Journal Les Affaires - Votre programme est axé sur ce que vous appelez la "présence attentive". De quoi s'agit-il ?
Mario Cayer - Notre programme s'inspire des travaux effectués par le Dr Jon Kabat-Zinn du Center for Mindfulness in Medecine, Health Care and Society de l'Université du Massachusetts. Il a mis au point un programme de gestion du stress basé sur la pratique de la présence attentive, qui est une forme de méditation qui consiste à porter son attention sur ce qu'on est en train de vivre sans porter de jugement de valeur.
Dans notre programme, d'une durée de 17 jours répartis sur un an, nous demandons aux gestionnaires participants de pratiquer cette discipline à raison de six jours sur sept, pendant 25 minutes. Notre postulat est que la pratique de la présence attentive, en plus de tous les bienfaits démontrés par les neurosciences, favorise le passage à un état de conscience dite postconventionnelle, dans lequel la façon de percevoir et de donner un sens aux événements change. Ceux qui la pratiquent intègrent mieux des informations complexes et paradoxales et prennent des décisions empreintes d'une plus grande sagesse. De fait, nous croyons que les exigences du monde du travail d'aujourd'hui ne demandent pas de nouvelles habiletés de gestion, mais plutôt l'atteinte d'un nouveau seuil de conscience.
JLA - Est-il prouvé scientifiquement que la pratique de la présence attentive mène à ce niveau de conscience ?
M.C. - Chaque année, nous évaluons les participants avant et après la formation. Ce que nous avons pu voir, c'est qu'il y a effectivement un mouvement vers le stade de conscience postconventionnelle. Il faudrait toutefois mieux circonscrire ce qui relève, d'une part, de la pratique de la présence attentive et, d'autre part, de la contribution des 17 jours de contenu de la formation.
JLA - Qui sont ces gestionnaires qui participent à votre formation-recherche ?
M.C. - Ce sont des cadres à la recherche d'équilibre et de sens.
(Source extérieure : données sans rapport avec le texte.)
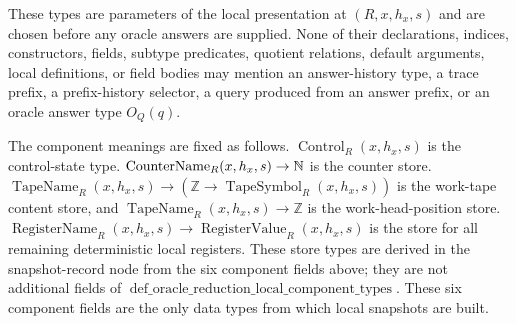 \begin{definition}
  These types are parameters of the local presentation at $(R,x,h_x,s)$ and
  are chosen before any oracle answers are supplied.  None of their
  declarations, indices, constructors, fields, subtype predicates, quotient
  relations, default arguments, local definitions, or field bodies may mention
  an answer-history type, a trace prefix, a prefix-history selector, a query
  produced from an answer prefix, or an oracle answer type $O_Q(q)$.

  The component meanings are fixed as follows.
  $\operatorname{Control}_R(x,h_x,s)$ is the control-state type.
  $\operatorname{CounterName}_R(x,h_x,s)\to\N$ is the counter store.
  $\operatorname{TapeName}_R(x,h_x,s)\to(\mathbb{Z}\to
  \operatorname{TapeSymbol}_R(x,h_x,s))$ is the work-tape content store, and
  $\operatorname{TapeName}_R(x,h_x,s)\to\mathbb{Z}$ is the
  work-head-position store.  $\operatorname{RegisterName}_R(x,h_x,s)\to
  \operatorname{RegisterValue}_R(x,h_x,s)$ is the store for all remaining
  deterministic local registers.  These store types are derived in the
  snapshot-record node from the six component fields above; they are not
  additional fields of
  $\operatorname{def\_oracle\_reduction\_local\_component\_types}$.  These
  six component fields are the only data types from which local snapshots are
  built.
\end{definition}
Malgré le succès dans leur carrière, ils veulent pouvoir gérer en cohérence avec leurs valeurs et atteindre une plus grande sérénité. Leur principal problème, c'est le rythme infernal qui leur est imposé. La présence attentive ne peut pas changer cet état de fait, mais en donnant au gestionnaire une plus grande présence à soi, elle lui permet de changer son rapport à ce rythme infernal.
JLA - Est-ce que cela change leur style de leadership ?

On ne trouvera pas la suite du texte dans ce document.